The composition of the coating agents 3a, 3b shall include at least one of the following biocompatible substances: nucleic acid esters, nucleotides, cholesterol, sucrose fatty acid esters, fatty acid esters such as glycerin fatty acid esters, fatty acids containing cutin, fatty acid salts, phosphate, phosphate esters containing phospholipids, polylactic acid salts, polylactic acid esters (including polylactic acid and polyglycolic acid copolymers), saccharides (including mucopolysaccharides [e.g. hyaluronic acid], dextran, maltose, glucose, sucrose, galactose, lactose, cellulose, carboxymethyl cellulose, hydroxyethyl cellulose, trehalose, peptidoglycans, polyglycolic acid, and chitin), amino acid esters, amino acid salts, proteins (e.g. gelatin, collagen, keratin), biodegradable polymers (e.g. peptides, lignin, polyvinyl alcohol, polyvinyl pyrrolidone), fullerene, vitamins, hormones, antigens, antibodies, substrates, and enzymes; alternatively or additionally, derivatives of any of these substances, and/or some mixture of them. The substances above are given as examples: any biocompatible substance capable of encapsulating the cosmetic ingredient 2b or pharmaceutical ingredient 2a, and being absorbed into the integument (e.g. skin, scales, bark) of the species of interest, may be used as (or in) the coating agents 3a, 3b.
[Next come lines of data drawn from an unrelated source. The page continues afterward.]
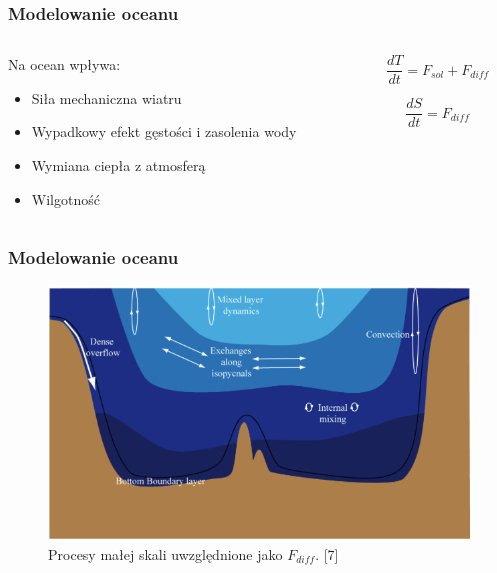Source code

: \documentclass{beamer}
\begin{document}
\begin{frame}
	\frametitle{Modelowanie oceanu}
	\begin{columns}
		\begin{column}{0.5\textwidth}
			Na ocean wpływa:
			\begin{itemize}
				\item Siła mechaniczna wiatru
				\item Wypadkowy efekt gęstości i zasolenia wody
				\item Wymiana ciepła z atmosferą
				\item Wilgotność
			\end{itemize}		
			
		\end{column}
		\begin{column}{0.5\textwidth}
		\begin{block}{}
			\[\frac{dT}{dt} = F_{sol} + F_{diff}	\]
			\end{block}
			\begin{block}{}
			\[\frac{dS}{dt} = F_{diff}	\]
			\end{block}


		\end{column}
		
	\end{columns}
	
	
\end{frame}
\begin{frame}
	\frametitle{Modelowanie oceanu}
			\begin{figure}[h]
				\begin{center}
					\includegraphics[width=0.8\linewidth]{images/ocean.png}
					\caption{Procesy małej skali uwzględnione jako $F_{diff}$. [7]}
				\end{center}
			\end{figure}

	
	
\end{frame}
\end{document}
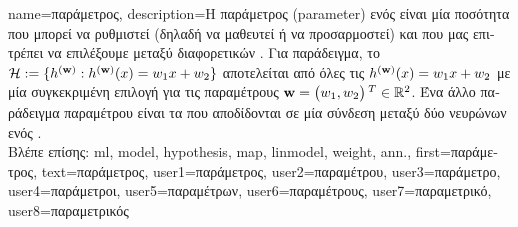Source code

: {name={\foreignlanguage{greek}{παράμετρος}},
	description={\foreignlanguage{greek}{Η παράμετρος} (parameter) 
		\foreignlanguage{greek}{ενός}   \foreignlanguage{greek}{είναι μία ποσότητα που μπορεί να ρυθμιστεί 
		(δηλαδή να μαθευτεί ή να προσαρμοστεί) και που μας επιτρέπει να επιλέξουμε μεταξύ διαφορετικών}  
		. \foreignlanguage{greek}{Για παράδειγμα, το}  
		$\hypospace \defeq \{\hypothesis^{(\weights)}: \hypothesis^{(\weights)}(\feature)= \weight_{1} \feature + \weight_{2}\}$  
		\foreignlanguage{greek}{αποτελείται από όλες τις}   
		$\hypothesis^{(\weights)}(\feature)= \weight_{1} \feature + \weight_{2}$  
		\foreignlanguage{greek}{με μία συγκεκριμένη επιλογή για τις παραμέτρους 
		$\weights = \big(\weight_{1},\weight_{2}\big)\,^{T} \in \mathbb{R}^{2}$. 
		Ένα άλλο παράδειγμα παραμέτρου}  \foreignlanguage{greek}{είναι τα}  
		\foreignlanguage{greek}{που αποδίδονται σε μία σύνδεση μεταξύ δύο νευρώνων ενός} .
		\\
		\foreignlanguage{greek}{Βλέπε επίσης:} \gls{ml}, \gls{model}, \gls{hypothesis}, \gls{map}, \gls{linmodel}, \gls{weight}, \gls{ann}.},
	first={\foreignlanguage{greek}{παράμετρος}},
	text={\foreignlanguage{greek}{παράμετρος}},
	user1={\foreignlanguage{greek}{παράμετρος}}, %
	user2={\foreignlanguage{greek}{παραμέτρου}}, %
	user3={\foreignlanguage{greek}{παράμετρο}}, %
	user4={\foreignlanguage{greek}{παράμετροι}}, %
	user5={\foreignlanguage{greek}{παραμέτρων}}, %
	user6={\foreignlanguage{greek}{παραμέτρους}}, %
	user7={\foreignlanguage{greek}{παραμετρικό}}, %
	user8={\foreignlanguage{greek}{παραμετρικός}} %
}

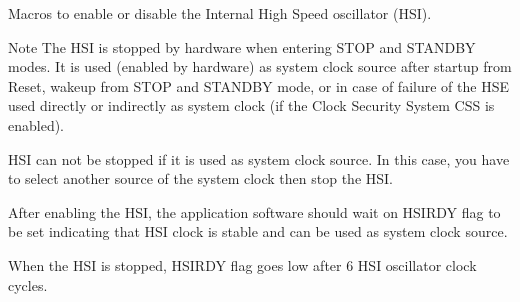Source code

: Macros to enable or disable the Internal High Speed oscillator (H\+SI). 

\begin{DoxyNote}{Note}
The H\+SI is stopped by hardware when entering S\+T\+OP and S\+T\+A\+N\+D\+BY modes. It is used (enabled by hardware) as system clock source after startup from Reset, wakeup from S\+T\+OP and S\+T\+A\+N\+D\+BY mode, or in case of failure of the H\+SE used directly or indirectly as system clock (if the Clock Security System C\+SS is enabled).

H\+SI can not be stopped if it is used as system clock source. In this case, you have to select another source of the system clock then stop the H\+SI.

After enabling the H\+SI, the application software should wait on H\+S\+I\+R\+DY flag to be set indicating that H\+SI clock is stable and can be used as system clock source.

When the H\+SI is stopped, H\+S\+I\+R\+DY flag goes low after 6 H\+SI oscillator clock cycles. 
\end{DoxyNote}
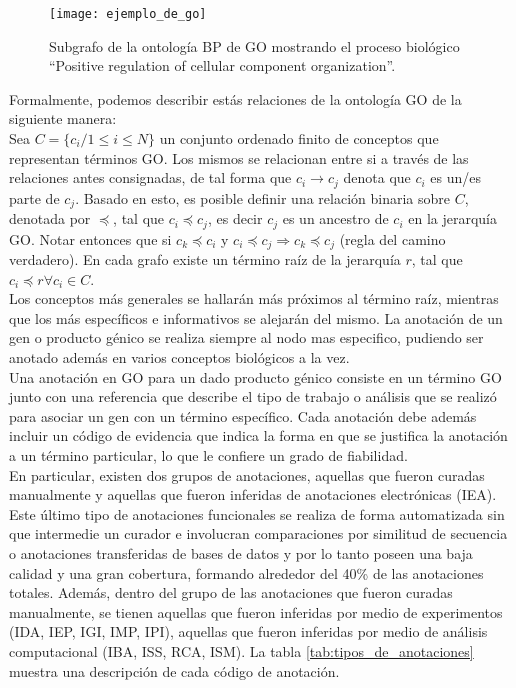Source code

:\begin{figure}[h]
    \centering
    \texttt{[image: ejemplo\_de\_go]}
    \caption{Subgrafo de la ontología BP de GO mostrando el proceso biológico ``Positive regulation of cellular component organization''.}
    \label{fig:ejemplo_de_go}
\end{figure}
Formalmente, podemos describir estás relaciones de la ontología GO de la siguiente manera:\\
Sea $C=\{c_i / 1\leq i \leq N\}$ un conjunto ordenado finito de conceptos que representan términos GO. Los mismos se relacionan entre si a través de las relaciones antes consignadas, de tal forma que $c_i \rightarrow c_j$ denota que $c_i$ es un/es parte de $c_j$. Basado en esto, es posible definir una relación binaria sobre $C$, denotada por $\preceq$, tal que $c_i \preceq c_j$, es decir $c_j$ es un ancestro de $c_i$ en la jerarquía GO. Notar entonces que si $c_k \preceq c_i$ y $c_i \preceq c_j \Rightarrow c_k \preceq c_j$ (regla del camino verdadero). En cada grafo existe un término raíz de la jerarquía $r$, tal que $c_i \preceq r \forall c_i \in C$.\\
Los conceptos más generales se hallarán más próximos al término raíz, mientras que los más específicos e informativos se alejarán del mismo. La anotación de un gen o producto génico se realiza siempre al nodo mas especifico, pudiendo ser anotado además en varios conceptos biológicos a la vez.\\
Una anotación en GO para un dado producto génico consiste en un término GO junto con una referencia que describe el tipo de trabajo o análisis que se realizó para asociar un gen con un término específico. Cada anotación debe además incluir un código de evidencia que indica la forma en que se justifica la anotación a un término particular, lo que le confiere un grado de fiabilidad.\\En particular, existen dos grupos de anotaciones, aquellas que fueron curadas manualmente y aquellas que fueron inferidas de anotaciones electrónicas (IEA). Este último tipo de anotaciones funcionales se realiza de forma automatizada sin que intermedie un curador e involucran comparaciones por similitud de secuencia o anotaciones transferidas de bases de datos y por lo tanto poseen una baja calidad y una gran cobertura, formando alrededor del 40\% de las anotaciones totales. Además, dentro del grupo de las anotaciones que fueron curadas manualmente, se tienen aquellas que fueron inferidas por medio de experimentos (IDA, IEP, IGI, IMP, IPI), aquellas que fueron inferidas por medio de análisis computacional (IBA, ISS, RCA, ISM). La tabla \ref{tab:tipos_de_anotaciones} muestra una descripción de cada código de anotación.\\
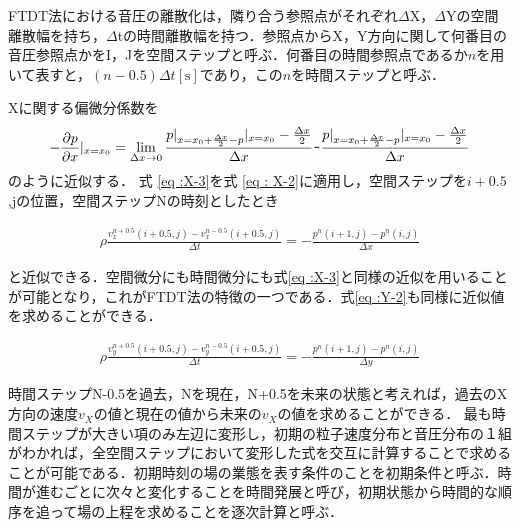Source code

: \documentclass[a4j,12pt]{jsarticle}
\begin{document}
FTDT法における音圧の離散化は，隣り合う参照点がそれぞれ$\Delta$X，$\Delta$Yの空間離散幅を持ち，$\Delta$tの時間離散幅を持つ．参照点からX，Y方向に関して何番目の音圧参照点かをI，Jを空間ステップと呼ぶ．何番目の時間参照点であるか$n$を用いて表すと，$(n-0.5)\Delta t\mathrm{[s]}$であり，この$n$を時間ステップと呼ぶ．

Xに関する偏微分係数を
\begin {eqnarray}
\label{eq :X-3}
- \frac { \partial p }{ \partial x }|_{ x=x_0} = \lim_{\Delta x \to 0} \frac{p|_{x=x_0+ \frac {\Delta x}{2} -p}| _{x=x_0} - \frac{ \Delta x}{2} }{ \Delta x} \verb|~| \frac{p|_{x=x_0+ \frac {\Delta x}{2} -p}| _{x=x_0} - \frac{ \Delta x}{2} }{ \Delta x}
\end{eqnarray}
のように近似する．
式 \ref{eq :X-3}を式 \ref{eq : X-2}に適用し，空間ステップを$i+0.5$,jの位置，空間ステップNの時刻としたとき

\begin {eqnarray}
\label{eq:X-4}
\rho \frac{ v_x^{n+0.5}( i+0.5, j ) -v_x^{ n-0.5 }( i+0.5,j ) }{ \Delta t } = - \frac{ p^n( i+1 ,j ) -p^n( i,j ) }{ \Delta x }
\end{eqnarray}

と近似できる．空間微分にも時間微分にも式\ref{eq :X-3}と同様の近似を用いることが可能となり，これがFTDT法の特徴の一つである．式\ref{eq :Y-2}も同様に近似値を求めることができる．

\begin {eqnarray}
\label{eq:Y-4}
\rho \frac{ v_y^{n+0.5}( i+0.5, j ) -v_y^{ n-0.5 }( i+0.5,j ) }{ \Delta t } = - \frac{ p^n( i+1 ,j ) -p^n( i,j ) }{ \Delta y }
\end{eqnarray}


時間ステップN-0.5を過去，Nを現在，N+0.5を未来の状態と考えれば，過去のX方向の速度$v_X$の値と現在の値から未来の$v_X$の値を求めることができる．
最も時間ステップが大きい項のみ左辺に変形し，初期の粒子速度分布と音圧分布の１組がわかれば，全空間ステップにおいて変形した式を交互に計算することで求めることが可能である．初期時刻の場の業態を表す条件のことを初期条件と呼ぶ．時間が進むごとに次々と変化することを時間発展と呼び，初期状態から時間的な順序を追って場の上程を求めることを逐次計算と呼ぶ．
\end{document}
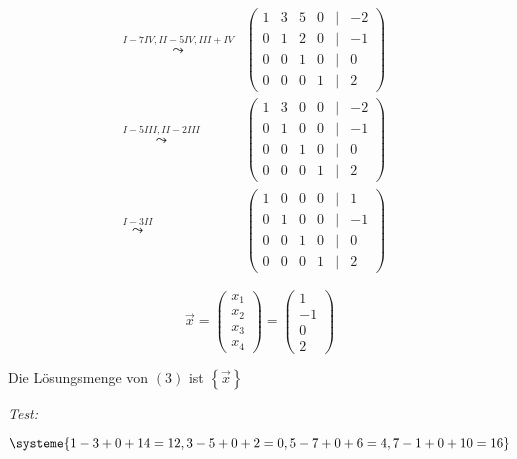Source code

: \documentclass[a4paper,12pt]{article}
\begin{document}
\[\begin{aligned}
        \overset{I-7IV,II-5IV,III+IV}\leadsto                                    & \begin{pmatrix}1&3&5&0&|&-2\\0&1&2&0&|&-1\\0&0&1&0&|&0\\0&0&0&1&|&2\end{pmatrix}                       \\
        \overset{I-5III,II-2III}\leadsto                                         & \begin{pmatrix}1&3&0&0&|&-2\\0&1&0&0&|&-1\\0&0&1&0&|&0\\0&0&0&1&|&2\end{pmatrix}                       \\
        \overset{I-3II}\leadsto                                                  & \begin{pmatrix}1&0&0&0&|&1\\0&1&0&0&|&-1\\0&0&1&0&|&0\\0&0&0&1&|&2\end{pmatrix}                      &
    \end{aligned}
\]

\[
    \vec{x}=\begin{pmatrix}
        x_1 \\x_2\\x_3\\x_4
    \end{pmatrix}=\begin{pmatrix}
        1 \\-1\\0\\2
    \end{pmatrix}
\]

Die Lösungsmenge von $(3)$ ist $\left\{\vec{x}\right\}$

\emph{Test: }

\[
    \systeme{
        1-3+0+14=12,
        3-5+0+2=0,
        5-7+0+6=4,
        7-1+0+10=16
    }
\]

\clearpage
\end{document}
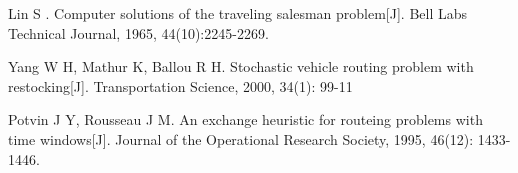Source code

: \documentclass[withoutpreface,bwprint]{cumcmthesis} %
\begin{document}
%
\begin{thebibliography}{99}
	 Lin S . Computer solutions of the traveling salesman problem[J]. Bell Labs Technical Journal, 1965, 44(10):2245-2269.
	
	 Yang W H, Mathur K, Ballou R H. Stochastic vehicle routing problem with restocking[J]. Transportation Science, 2000, 34(1): 99-11
	
	 Potvin J Y, Rousseau J M. An exchange heuristic for routeing problems with time windows[J]. Journal of the Operational Research Society, 1995, 46(12): 1433-1446.

\end{thebibliography}
\end{document}
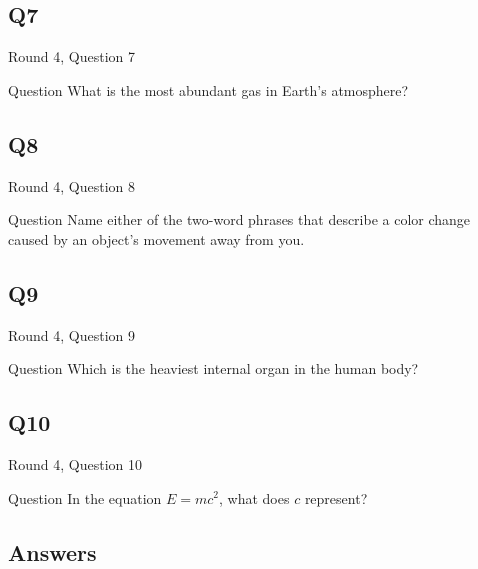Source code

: \documentclass[11pt]{beamer}
\begin{document}
\subsection*{Q7}
\begin{frame}[t]{Round 4, Question 7}
\vspace{0.5em}
\begin{block}{Question}
What is the most abundant gas in Earth's atmosphere?
\end{block}
\end{frame}
    

\subsection*{Q8}
\begin{frame}[t]{Round 4, Question 8}
\vspace{0.5em}
\begin{block}{Question}
Name either of the two-word phrases that describe a color change caused by an object's movement away from you.
\end{block}
\end{frame}
    

\subsection*{Q9}
\begin{frame}[t]{Round 4, Question 9}
\vspace{0.5em}
\begin{block}{Question}
Which is the heaviest internal organ in the human body?
\end{block}
\end{frame}
    

\subsection*{Q10}
\begin{frame}[t]{Round 4, Question 10}
\vspace{0.5em}
\begin{block}{Question}
In the equation \(E=mc^2\), what does \(c\) represent?
\end{block}
\end{frame}
    
\subsection{Answers}
\end{document}
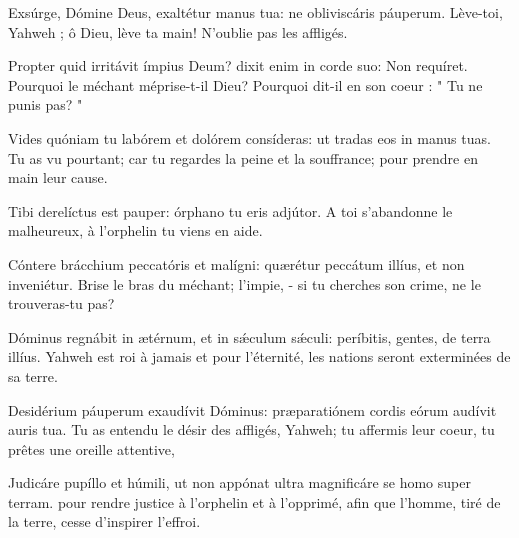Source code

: \Gloria
\begin{paracol}{2}

\LigneParacol{0cm}
{Exsúrge, Dómine Deus, exaltétur manus tua: \GreStar{} ne obliviscáris páuperum.}
{Lève-toi, Yahweh ; ô Dieu, lève ta main! N'oublie pas les affligés. }

\LigneParacol{0.2cm}
{Propter quid irritávit ímpius Deum? \GreStar{} dixit enim in corde suo: Non requíret.}
{Pourquoi le méchant méprise-t-il Dieu? Pourquoi dit-il en son coeur : " Tu ne punis pas? " }

\LigneParacol{0.2cm}
{Vides quóniam tu labórem et dolórem consíderas: \GreStar{} ut tradas eos in manus tuas.}
{Tu as vu pourtant; car tu regardes la peine et la souffrance; pour prendre en main leur cause.}

\LigneParacol{0.2cm}
{Tibi derelíctus est pauper: \GreStar{} órphano tu eris adjútor.}
{A toi s'abandonne le malheureux, à l'orphelin tu viens en aide. }

\LigneParacol{0.2cm}
{Cóntere brácchium peccatóris et malígni: \GreStar{} quærétur peccátum illíus, et non inveniétur.}
{Brise le bras du méchant; l'impie, - si tu cherches son crime, ne le trouveras-tu pas?}

\LigneParacol{0.2cm}
{Dóminus regnábit in ætérnum, et in sǽculum sǽculi: \GreStar{} períbitis, gentes, de terra illíus.}
{Yahweh est roi à jamais et pour l'éternité, les nations seront exterminées de sa terre. }

\LigneParacol{0.2cm}
{Desidérium páuperum exaudívit Dóminus: \GreStar{} præparatiónem cordis eórum audívit auris tua.}
{Tu as entendu le désir des affligés, Yahweh; tu affermis leur coeur, tu prêtes une oreille attentive, }

\LigneParacol{0.2cm}
{Judicáre pupíllo et húmili, \GreStar{} ut non appónat ultra magnificáre se homo super terram.}
{pour rendre justice à l'orphelin et à l'opprimé, afin que l'homme, tiré de la terre, cesse d'inspirer l'effroi. }

\end{paracol}
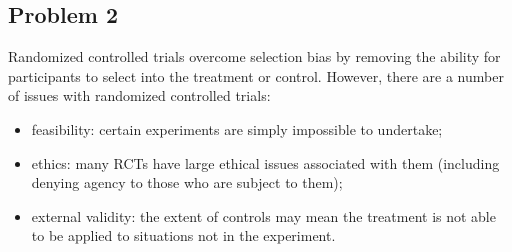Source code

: \documentclass[8pt]{extarticle}
\begin{document}
\subsection{Problem 2}%
Randomized controlled trials overcome selection bias by removing the ability for participants to select into the treatment or control. However, there are a number of issues with randomized controlled trials:
\begin{itemize}
  \item feasibility: certain experiments are simply impossible to undertake;
  \item ethics: many RCTs have large ethical issues associated with them (including denying agency to those who are subject to them);
  \item external validity: the extent of controls may mean the treatment is not able to be applied to situations not in the experiment.
\end{itemize}
\end{document}
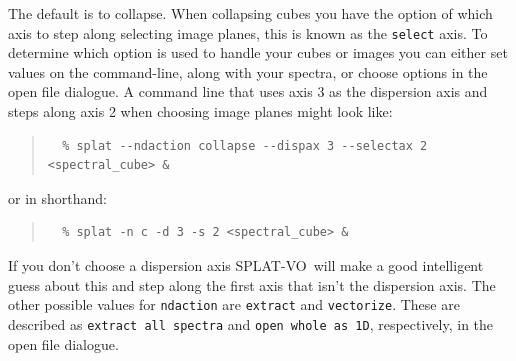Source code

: \documentclass[twoside,11pt]{article}
\newcommand{\htmladdnormallinkfoot}[2]{#1\footnote{#2}}
\renewcommand{\_}{\texttt{\symbol{95}}}
\newcommand{\SPLAT}{\textsf{SPLAT-VO}}
\newcommand{\hitext}[1]{\texttt{#1}}
\newcommand{\ie}{\textit{i.e.}}
\begin{document}
The default is to collapse. When collapsing cubes you have the option of which
axis to step along selecting image planes, this is known as the
\hitext{select} axis. To determine which option is used to handle your cubes or
images you can either set values on the command-line, along with your spectra,
or choose options in the open file dialogue. A command line that uses axis 3 as
the dispersion axis and steps along axis 2 when choosing image planes might
look like:
\begin{quote}
\begin{verbatim}
  % splat --ndaction collapse --dispax 3 --selectax 2 <spectral_cube> &
\end{verbatim}
\end{quote}
or in shorthand:
\begin{quote}
\begin{verbatim}
  % splat -n c -d 3 -s 2 <spectral_cube> &
\end{verbatim}
\end{quote}
If you don't choose a dispersion axis \SPLAT\ will make a good intelligent
guess about this and step along the first axis that isn't the dispersion axis.
The other possible values for \hitext{ndaction} are \hitext{extract} and
\hitext{vectorize}. These are described as \hitext{extract all spectra}
and \hitext{open whole as 1D}, respectively, in the open file dialogue.

%



\end{document}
The composition of the aforementioned integumental dissolving needle 4 shall include at least one of the following biocompatible substances: nucleic acid esters, nucleotides, cholesterol, sucrose fatty acid esters, fatty acid esters including glycerin fatty acid esters, fatty acids containing cutin, fatty acid salts, phosphate, phosphate esters containing phospholipids, polylactic acid salts, polylactic acid esters (including polylactic acid and polyglycolic acid copolymers), saccharides (including mucopolysaccharides [e.g. hyaluronic acid], dextran, maltose, glucose, sucrose, galactose, lactose, cellulose, carboxymethyl cellulose, hydroxyethyl cellulose, trehalose, peptidoglycans, polyglycolic acid, and chitin), amino acid esters, amino acid salts, proteins (e.g. gelatin, collagen, keratin), biodegradable polymers (e.g. peptides, lignin, polyvinyl alcohol, polyvinyl pyrrolidone), fullerene, vitamins, hormones, antigens, antibodies, substrates, and enzymes; alternatively or additionally, derivatives of any of these substances, and/or some mixture of them. The substances above are given as examples: any biocompatible substance capable of composing the integumental dissolving needle 4, and being absorbed into the integument (e.g. skin, scales, bark) of the species of interest, may be used as (or in) the integumental dissolving needle.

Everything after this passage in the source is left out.